Oscar was in Crèche, on campus, 5 days a week. Richard and I had different days in lectures to one another, so took it in turn taking Oscar in and doing house work at home.
I started off really well, hardly missing any lectures, getting work done at home, but by the end of my first semester it got a lot harder. My seizures got much worse and more regular, most likely caused by stress and tiredness (despite not feeling either of them). I pushed through uni until Christmas, hoping the break would be enough to de stress and give me a boost of energy again.
I was wrong, they were still there, if not more vengeful. Day after day after day they punched me, dropped me, beat me up physically and mentally. Again and again and again Richard was forced to pay for the bus to take Oscar into crèche on MY days. I missed lecture after lecture after lecture. To the point where I had missed so many of certain ones, I felt lost when I did go in.
I not only miss lectures, but I’m unable to even do my course work on the laptop or read the slides from that day. It got harder with each passing day and with each misbehaving seizure.

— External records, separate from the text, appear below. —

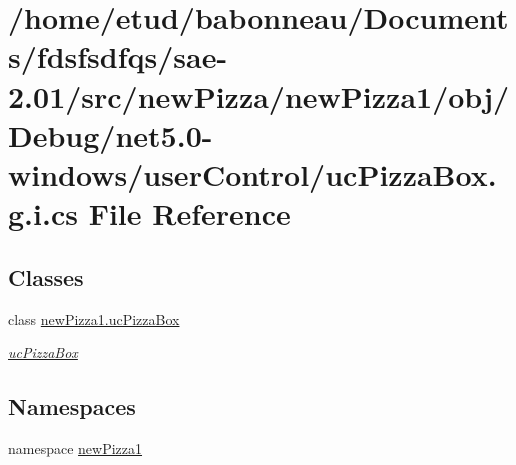 \hypertarget{net5_80-windows_2userControl_2ucPizzaBox_8g_8i_8cs}{}\section{/home/etud/babonneau/\+Documents/fdsfsdfqs/sae-\/2.01/src/new\+Pizza/new\+Pizza1/obj/\+Debug/net5.0-\/windows/user\+Control/uc\+Pizza\+Box.g.\+i.\+cs File Reference}
\label{net5_80-windows_2userControl_2ucPizzaBox_8g_8i_8cs}
\subsection*{Classes}
\begin{DoxyCompactItemize}
\item 
class \hyperlink{classnewPizza1_1_1ucPizzaBox}{new\+Pizza1.\+uc\+Pizza\+Box}
\begin{DoxyCompactList}\small\item\em \hyperlink{classnewPizza1_1_1ucPizzaBox}{uc\+Pizza\+Box} \end{DoxyCompactList}\end{DoxyCompactItemize}
\subsection*{Namespaces}
\begin{DoxyCompactItemize}
\item 
namespace \hyperlink{namespacenewPizza1}{new\+Pizza1}
\end{DoxyCompactItemize}
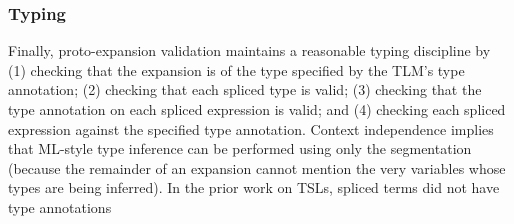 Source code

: \documentclass[acmsmall,review,anonymous]{acmart}\settopmatter{printfolios=true,printccs=false,printacmref=false}
\newcommand{\li}[1]{\lstinline[basicstyle=\ttfamily\fontsize{9pt}{1em}\selectfont]{#1}}
\begin{document}
\subsubsection{Typing}\label{sec:typing-e}
Finally, proto-expansion validation maintains a reasonable {typing discipline} by (1) checking that the expansion is of the type specified by the TLM's type annotation; (2) checking that each spliced type is valid; (3) checking that the type annotation on each spliced expression is valid; and (4) checking each spliced expression against the specified type annotation. Context independence implies that ML-style type inference can be performed using only the segmentation (because the remainder of an expansion cannot mention the very variables whose types are being inferred). In the prior work on TSLs, spliced terms did not have type annotations 

\end{document}

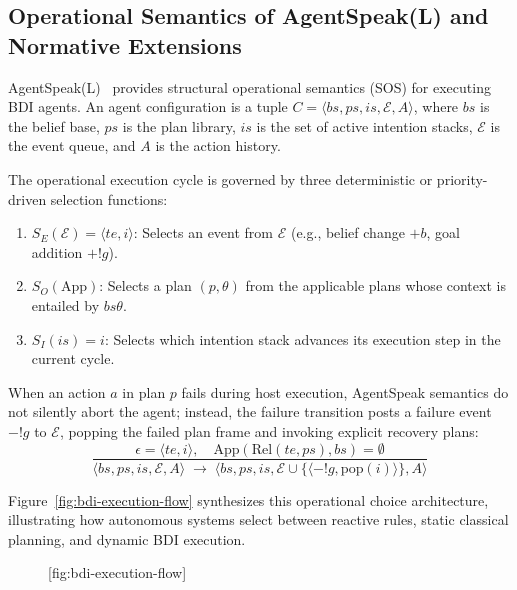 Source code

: \subsection{Operational Semantics of AgentSpeak(L) and Normative Extensions}

AgentSpeak(L)~ provides structural operational semantics (SOS) for executing BDI agents. An agent configuration is a tuple $C = \langle bs, ps, is, \mathcal{E}, A \rangle$, where $bs$ is the belief base, $ps$ is the plan library, $is$ is the set of active intention stacks, $\mathcal{E}$ is the event queue, and $A$ is the action history.

The operational execution cycle is governed by three deterministic or priority-driven selection functions:
\begin{enumerate}[leftmargin=1.8em,itemsep=2pt]
  \item $S_E(\mathcal{E}) = \langle te, i \rangle$: Selects an event from $\mathcal{E}$ (e.g., belief change $+b$, goal addition $+!g$).
  \item $S_O(\mathrm{App})$: Selects a plan $(p, \theta)$ from the applicable plans whose context is entailed by $bs\theta$.
  \item $S_I(is) = i$: Selects which intention stack advances its execution step in the current cycle.
\end{enumerate}

When an action $a$ in plan $p$ fails during host execution, AgentSpeak semantics do not silently abort the agent; instead, the failure transition posts a failure event $-!g$ to $\mathcal{E}$, popping the failed plan frame and invoking explicit recovery plans:
\begin{equation}
\frac{\epsilon = \langle te, i \rangle, \quad \mathrm{App}(\mathrm{Rel}(te, ps), bs) = \emptyset}{\langle bs, ps, is, \mathcal{E}, A \rangle \;\longrightarrow\; \langle bs, ps, is, \mathcal{E} \cup \{\langle -!g, \mathrm{pop}(i) \rangle\}, A \rangle}
\end{equation}

Figure~\ref{fig:bdi-execution-flow} synthesizes this operational choice architecture, illustrating how autonomous systems select between reactive rules, static classical planning, and dynamic BDI execution.

\begin{figure}[tp]
  \centering
  [fig:bdi-execution-flow]
\end{figure}

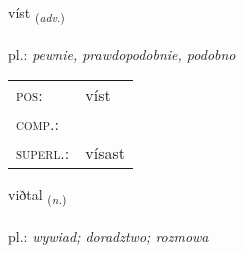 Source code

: \documentclass[frontgrid, backgrid]{flacards}\usepackage[]{graphicx}\usepackage[]{xcolor}
\begin{document}
\renewcommand{\flhead}{\vskip5pt \fboxsep=0pt {\small\bfseries\footnotesize Atviksorð | Adverb}}
\renewcommand{\fcfoot}{\vskip5pt \fboxsep=0pt \hspace{2pt}{\small\bfseries\footnotesize 1K}}

\renewcommand{\blhead}{\vskip5pt {\small\bfseries\footnotesize Atviksorð | Adverb }}
\renewcommand{\bcfoot}{\vskip5pt \hspace{2pt}{\small\bfseries\footnotesize 1K}}


{víst \small{\textsubscript{(\textit{adv.})}} \\[1ex] %
\textphonetic{[vist]} \\
pl.: \emph{pewnie, prawdopodobnie, podobno} \\  [2ex]
\renewcommand*{\arraystretch}{0.8}
\begin{tabular}{ll}
\textsc{pos}: & víst \\ 
\textsc{comp.}: &  \\ 
\textsc{superl.}: & vísast \\
\end{tabular}
}

\renewcommand{\flhead}{\vskip5pt \fboxsep=0pt {\small\bfseries\footnotesize Nafnorð | Noun}}
\renewcommand{\fcfoot}{\vskip5pt \fboxsep=0pt \hspace{2pt}{\small\bfseries\footnotesize 1K}}

\renewcommand{\blhead}{\vskip5pt {\small\bfseries\footnotesize Nafnorð | Noun }}
\renewcommand{\bcfoot}{\vskip5pt \hspace{2pt}{\small\bfseries\footnotesize 1K}}


{viðtal \small{\textsubscript{(\textit{n.})}} \\[1ex] %
\textphonetic{[vɪðtʰal]} \\
pl.: \emph{wywiad; doradztwo; rozmowa} \\  [2ex]
\renewcommand*{\arraystretch}{0.8}
}
\end{document}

Now, days like today (Myos all day, a pink cheek from a bust up with myself and a killer migraine), I force myself to go in. I can’t not, or I will be lost again. There are certain days I physically cannot make it in and those days are the worst, but it seems, even my good days aren’t good anymore.
Everyday I sit full of exhaustion, sadness, hatred and annoyance because of this disability, but I push myself on, secretly longing for a reasonable time to call bed time.